At step 216, a shaped charge 140 may be disposed between concavity 133 in the bottom side of the upper divider segment 130 and concavity 133 in the top side of the lower divider segment 130. The outer circumference 147 of shaped charge 140 may be supported along less than 180 degrees by each divider segment 130 so as to form a transverse void 150 having a first axial thickness between the bottom side of the upper divider segment and the top side of the lower divider segment. At step 220, charge tube may be disposed within a debris tube 126, which in turn may be disposed within hollow carrier 110.

In summary, a method for providing a well perforator having selectively variable free volume has been described. Embodiments of a method for providing a well perforator having selectively variable free volume may generally include: Selecting a first divider segment type from a group of divider segment types each having a unique characteristic affecting free volume, each divider segment type defining a concavity in a top side and a cavity in a bottom side; disposing upper and lower divider segments of the first divider segment type within a hollow charge tube so that the concavity in the bottom side of the upper divider segment is radially aligned with the concavity in the top side of the lower divider segment; disposing a first shaped charge between the concavity in the bottom side of the upper divider segment and the concavity in the top side of the lower divider segment, an outer circumference of the first shaped charge being supported along less than 180 degrees by the upper divider segment, the outer circumference of the first shaped charge being supported along less than 180 degrees by the lower divider segment so as to form a first transverse void having a first axial thickness between the bottom side of the upper divider segment and the top side of the lower divider segment; and disposing the charge tube within a hollow carrier.

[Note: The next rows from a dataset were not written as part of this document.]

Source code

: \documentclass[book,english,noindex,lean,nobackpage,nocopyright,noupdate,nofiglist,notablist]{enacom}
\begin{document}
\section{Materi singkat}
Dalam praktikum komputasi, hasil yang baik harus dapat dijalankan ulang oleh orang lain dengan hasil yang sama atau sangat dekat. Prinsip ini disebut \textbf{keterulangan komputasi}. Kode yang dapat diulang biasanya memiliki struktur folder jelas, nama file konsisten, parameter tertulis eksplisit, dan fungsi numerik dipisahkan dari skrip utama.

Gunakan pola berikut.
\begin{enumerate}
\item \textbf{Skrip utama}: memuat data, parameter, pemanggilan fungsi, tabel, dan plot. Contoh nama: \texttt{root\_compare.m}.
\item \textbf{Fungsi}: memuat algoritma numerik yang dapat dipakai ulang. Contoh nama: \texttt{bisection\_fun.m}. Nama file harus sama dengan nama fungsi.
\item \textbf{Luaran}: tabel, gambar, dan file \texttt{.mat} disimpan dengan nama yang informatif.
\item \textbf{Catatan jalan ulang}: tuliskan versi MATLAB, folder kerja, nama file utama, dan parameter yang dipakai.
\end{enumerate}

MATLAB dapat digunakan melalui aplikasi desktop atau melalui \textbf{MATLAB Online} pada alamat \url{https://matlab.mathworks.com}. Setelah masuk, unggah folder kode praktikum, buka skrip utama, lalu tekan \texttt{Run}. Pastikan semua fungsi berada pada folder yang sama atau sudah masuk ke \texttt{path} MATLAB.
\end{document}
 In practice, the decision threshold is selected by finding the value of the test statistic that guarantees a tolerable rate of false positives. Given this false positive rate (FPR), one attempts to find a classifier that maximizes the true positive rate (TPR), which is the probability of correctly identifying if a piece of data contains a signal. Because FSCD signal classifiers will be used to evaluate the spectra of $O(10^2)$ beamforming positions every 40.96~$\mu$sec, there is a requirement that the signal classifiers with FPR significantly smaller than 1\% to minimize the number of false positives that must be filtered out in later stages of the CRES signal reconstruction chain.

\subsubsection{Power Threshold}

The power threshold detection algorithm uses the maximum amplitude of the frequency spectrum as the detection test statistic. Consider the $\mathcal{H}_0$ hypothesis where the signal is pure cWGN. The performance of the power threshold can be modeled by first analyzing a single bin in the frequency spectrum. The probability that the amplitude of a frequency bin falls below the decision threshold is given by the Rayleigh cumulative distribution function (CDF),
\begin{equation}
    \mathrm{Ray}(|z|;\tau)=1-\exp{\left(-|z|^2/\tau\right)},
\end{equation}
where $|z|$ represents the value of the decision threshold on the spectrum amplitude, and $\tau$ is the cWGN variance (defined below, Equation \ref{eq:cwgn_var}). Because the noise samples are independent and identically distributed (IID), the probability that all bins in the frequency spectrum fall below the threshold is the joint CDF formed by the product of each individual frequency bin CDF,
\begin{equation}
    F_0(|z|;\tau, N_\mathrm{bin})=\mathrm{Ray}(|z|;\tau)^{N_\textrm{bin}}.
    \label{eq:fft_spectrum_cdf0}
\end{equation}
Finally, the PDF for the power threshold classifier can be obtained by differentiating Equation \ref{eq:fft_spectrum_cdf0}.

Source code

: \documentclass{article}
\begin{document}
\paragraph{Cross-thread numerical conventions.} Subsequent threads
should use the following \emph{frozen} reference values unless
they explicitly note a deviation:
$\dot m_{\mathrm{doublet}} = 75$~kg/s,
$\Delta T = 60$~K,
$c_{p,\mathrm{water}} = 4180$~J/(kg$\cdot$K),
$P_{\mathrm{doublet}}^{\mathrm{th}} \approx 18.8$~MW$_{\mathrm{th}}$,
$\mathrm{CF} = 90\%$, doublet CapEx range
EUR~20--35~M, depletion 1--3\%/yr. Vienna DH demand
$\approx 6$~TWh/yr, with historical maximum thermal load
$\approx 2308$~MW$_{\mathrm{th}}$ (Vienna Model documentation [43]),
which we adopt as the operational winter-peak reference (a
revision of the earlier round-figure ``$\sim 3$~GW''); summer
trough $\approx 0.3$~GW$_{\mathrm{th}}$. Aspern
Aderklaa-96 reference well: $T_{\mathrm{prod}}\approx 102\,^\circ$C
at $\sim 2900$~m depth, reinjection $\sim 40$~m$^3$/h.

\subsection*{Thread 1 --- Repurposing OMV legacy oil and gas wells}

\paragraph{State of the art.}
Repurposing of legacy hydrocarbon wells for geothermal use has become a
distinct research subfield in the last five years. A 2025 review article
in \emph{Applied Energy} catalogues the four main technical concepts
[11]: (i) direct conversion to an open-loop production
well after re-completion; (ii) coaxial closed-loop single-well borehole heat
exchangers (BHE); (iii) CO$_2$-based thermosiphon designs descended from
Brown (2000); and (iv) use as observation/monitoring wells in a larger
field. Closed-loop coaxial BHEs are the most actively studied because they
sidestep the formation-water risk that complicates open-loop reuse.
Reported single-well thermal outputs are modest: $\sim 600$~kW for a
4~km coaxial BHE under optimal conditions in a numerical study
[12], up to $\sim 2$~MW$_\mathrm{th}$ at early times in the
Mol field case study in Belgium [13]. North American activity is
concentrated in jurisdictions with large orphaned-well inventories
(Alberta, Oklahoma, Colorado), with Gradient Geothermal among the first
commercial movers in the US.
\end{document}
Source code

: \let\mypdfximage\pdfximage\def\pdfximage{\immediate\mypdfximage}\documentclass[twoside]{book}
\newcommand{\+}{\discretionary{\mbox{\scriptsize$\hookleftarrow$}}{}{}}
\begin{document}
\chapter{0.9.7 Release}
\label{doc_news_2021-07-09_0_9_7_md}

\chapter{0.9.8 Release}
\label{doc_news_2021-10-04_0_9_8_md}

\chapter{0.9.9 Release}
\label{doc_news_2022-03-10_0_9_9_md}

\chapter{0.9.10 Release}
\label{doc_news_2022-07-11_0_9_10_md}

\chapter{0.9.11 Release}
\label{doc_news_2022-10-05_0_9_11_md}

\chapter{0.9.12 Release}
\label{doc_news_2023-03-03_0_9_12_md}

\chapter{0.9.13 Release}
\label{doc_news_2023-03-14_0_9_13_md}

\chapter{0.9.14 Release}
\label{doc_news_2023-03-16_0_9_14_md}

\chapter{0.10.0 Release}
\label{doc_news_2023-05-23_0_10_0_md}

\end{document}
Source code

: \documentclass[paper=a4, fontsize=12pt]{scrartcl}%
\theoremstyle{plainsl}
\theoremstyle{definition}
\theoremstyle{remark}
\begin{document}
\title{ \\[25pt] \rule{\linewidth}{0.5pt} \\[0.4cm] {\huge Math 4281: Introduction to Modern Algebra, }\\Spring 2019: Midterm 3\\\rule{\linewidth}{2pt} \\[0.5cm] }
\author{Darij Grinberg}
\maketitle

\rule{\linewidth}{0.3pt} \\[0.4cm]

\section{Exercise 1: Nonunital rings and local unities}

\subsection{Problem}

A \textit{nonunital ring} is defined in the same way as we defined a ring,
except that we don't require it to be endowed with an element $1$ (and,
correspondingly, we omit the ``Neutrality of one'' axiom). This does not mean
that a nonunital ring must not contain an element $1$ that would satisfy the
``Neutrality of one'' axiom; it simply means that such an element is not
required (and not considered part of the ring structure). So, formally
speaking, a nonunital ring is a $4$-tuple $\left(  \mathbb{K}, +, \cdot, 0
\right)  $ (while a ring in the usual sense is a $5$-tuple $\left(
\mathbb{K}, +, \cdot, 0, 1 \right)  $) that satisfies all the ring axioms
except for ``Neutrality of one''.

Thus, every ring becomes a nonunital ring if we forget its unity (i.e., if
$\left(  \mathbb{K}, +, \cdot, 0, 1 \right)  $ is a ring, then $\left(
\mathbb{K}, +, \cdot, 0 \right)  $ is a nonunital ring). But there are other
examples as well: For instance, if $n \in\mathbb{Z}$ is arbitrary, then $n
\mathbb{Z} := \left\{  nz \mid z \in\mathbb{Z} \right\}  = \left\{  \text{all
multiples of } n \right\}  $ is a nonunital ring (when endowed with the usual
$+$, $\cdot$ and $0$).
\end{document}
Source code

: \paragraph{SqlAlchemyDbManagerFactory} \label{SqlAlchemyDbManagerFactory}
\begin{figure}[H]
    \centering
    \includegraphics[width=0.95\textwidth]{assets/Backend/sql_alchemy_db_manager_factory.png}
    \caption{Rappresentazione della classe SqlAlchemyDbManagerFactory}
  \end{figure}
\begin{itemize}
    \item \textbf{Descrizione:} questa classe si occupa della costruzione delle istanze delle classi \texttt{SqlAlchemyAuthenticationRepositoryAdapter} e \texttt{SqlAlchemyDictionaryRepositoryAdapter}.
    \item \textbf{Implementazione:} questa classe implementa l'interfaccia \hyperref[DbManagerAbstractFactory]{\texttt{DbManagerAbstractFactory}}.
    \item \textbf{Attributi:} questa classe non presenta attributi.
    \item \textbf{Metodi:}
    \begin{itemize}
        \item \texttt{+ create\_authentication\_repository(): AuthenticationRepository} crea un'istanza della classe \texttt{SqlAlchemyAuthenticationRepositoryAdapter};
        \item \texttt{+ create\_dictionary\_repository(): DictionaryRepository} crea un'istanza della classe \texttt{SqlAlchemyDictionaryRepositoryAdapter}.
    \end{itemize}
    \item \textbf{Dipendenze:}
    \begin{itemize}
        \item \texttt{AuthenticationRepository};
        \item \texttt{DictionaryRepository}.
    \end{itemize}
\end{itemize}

Any of the foregoing embodiments may include any one of the following elements or characteristics, alone or in combination with each other: The unique characteristic affecting free volume includes an overall thickness of each divider segment type; the group of divider segment types includes the first divider segment type defining a first overall thickness and a second divider segment type defining a second overall thickness; determining the first axial thickness of the first transverse void by selecting the first divider segment type; determining dimensions of a debris opening by the first axial thickness of the first transverse void; forming the debris opening through the a wall of the charge tube in communication with the first transverse void; disposing a debris guard between the charge tube and the hollow carrier so as to cover the debris opening; forming a relieving slot in the debris guard; the unique characteristic affecting free volume includes a shape of each concavity; the group of divider segment types includes the first divider segment type defining a first concavities shape and a second divider segment type defining a second concavity shape; a shaped charge void is defined between the concavity in the bottom side of the upper divider segment, the concavity in the top side of the lower divider segment, and the shaped charge; the unique characteristic affecting free volume includes a material forming each divider segment type; the group of divider segment types includes the first divider segment type having a first material and a second divider segment type having a second material; the unique characteristic affecting free volume includes a number of transverse voids formed by each adjacent pair of divider segments types selected from the group of divider segment types; an adjacent pair of the first divider segment types forms a single transverse void; an adjacent pair of the first divider segment types forms two transverse voids; an adjacent pair of the first divider segment types forms three transverse voids; the first divider segment type includes a plurality of disks; selecting a second divider segment type from the group of divider segment types; disposing upper and lower divider segments of the second divider segment type within the hollow charge tube; and disposing a second shaped charge between the upper and lower divider segments of the second divider segment type so as to form a second transverse void having a second axial thickness.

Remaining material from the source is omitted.